| Date: | 2009-11-28 |
|---|---|
| Version: | 0.5 |
Big and complex projects usually consists of several smaller components. Quite often similar complex projects can share some components, e.g. libraries of common functions etc.
But the basic unit in most modern DVCS is a branch representing united tree of files and directories. There is no easy way to only checkout a part of the tree, or combine sub-directories from unrelated branches into a new project.
Bazaar has very old plans to provide support for nested trees:
Unfortunately this work is not finished and nobody knows its future.
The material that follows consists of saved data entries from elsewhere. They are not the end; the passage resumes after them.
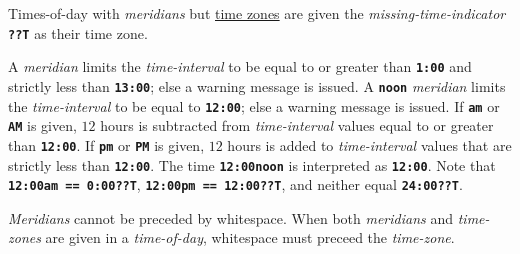 \documentclass[12pt]{article}
\newcommand{\TT}[1]{{\tt \bfseries #1}}
\begin{document}
Times-of-day with {\em meridians} but \underline{time zones}
are given the {\em missing-time-indicator} \TT{??T} as their
time zone.

A {\em meridian} limits the {\em time-interval}
to be equal to or greater than \TT{1:00} and strictly less than
\TT{13:00}; else a warning message is issued.  A \TT{noon}
{\em meridian} limits the {\em time-interval}
to be equal to \TT{12:00}; else a warning message is issued.
If \TT{am} or \TT{AM} is given, $12$ hours is subtracted from
{\em time-interval} values equal to or greater than \TT{12:00}.
If \TT{pm} or \TT{PM} is given, $12$ hours is added to
{\em time-interval} values that are strictly less than \TT{12:00}.
The time \TT{12:00noon} is interpreted as \TT{12:00}.
Note that \TT{12:00am == 0:00??T}, \TT{12:00pm == 12:00??T}, and neither
equal \TT{24:00??T}.

{\em Meridians} cannot be preceded by whitespace.
When both {\em meridians} and {\em time-zones} are given
in a {\em time-of-day}, whitespace must preceed the {\em time-zone}.
\end{document}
Git provides solution for this problem with submodules support:
Mercurial 1.3 and later also has built-in experimental support for this problem called subrepos:
and additionally more or less working extension (plugin) called forest:
The aim of scmproj plugin is to provide a solution similar to git submodules and hg forests for Bazaar VCS. But scmproj is designed to be more or less VCS-agnostic and to provide more flexible project configurations, including support for mixing branches from several different VCS into one complex project. This is the not primary goal though, hence some parts of this document is biased towards bzr-specifics.
SCM -- software configuration management.
Project -- in the software industry it is usually a big tree of source code files, documentation texts, related resources (images, sounds, etc).
Component -- part of a complex project; usually a separate VCS branch.
Component branch -- some VCS branch for given component, represents a line of development.
Tip -- the most recent revision in a branch.
Checkout -- a working copy of the project files.
Subset -- a set of project components for which a checkout is created. Many project-wide commands uses a subset configuration to run specific VCS commands on the component branches.
Alt -- variation of the project to specify which component branches should be used to compose some version of the project. Alt concept is similar to branch in VCS sense, but it covers a set of several component branches.
Snapshot -- represents a state of the project at some point; usually it records the current revision for each component branch. A series of snapshots forms the history of the entire project.
Subproject -- a regular project that is used in another project. A subproject cannot use another subproject as a part.
Megaproject (or superproject) -- project that consists of usual components and/or sub-projects.
The main idea of this plugin is designed after CVS modules, svn:externals, hg forest and git submodules support. We are trying to take many good ideas from these solutions while keeping the model as clean as possible.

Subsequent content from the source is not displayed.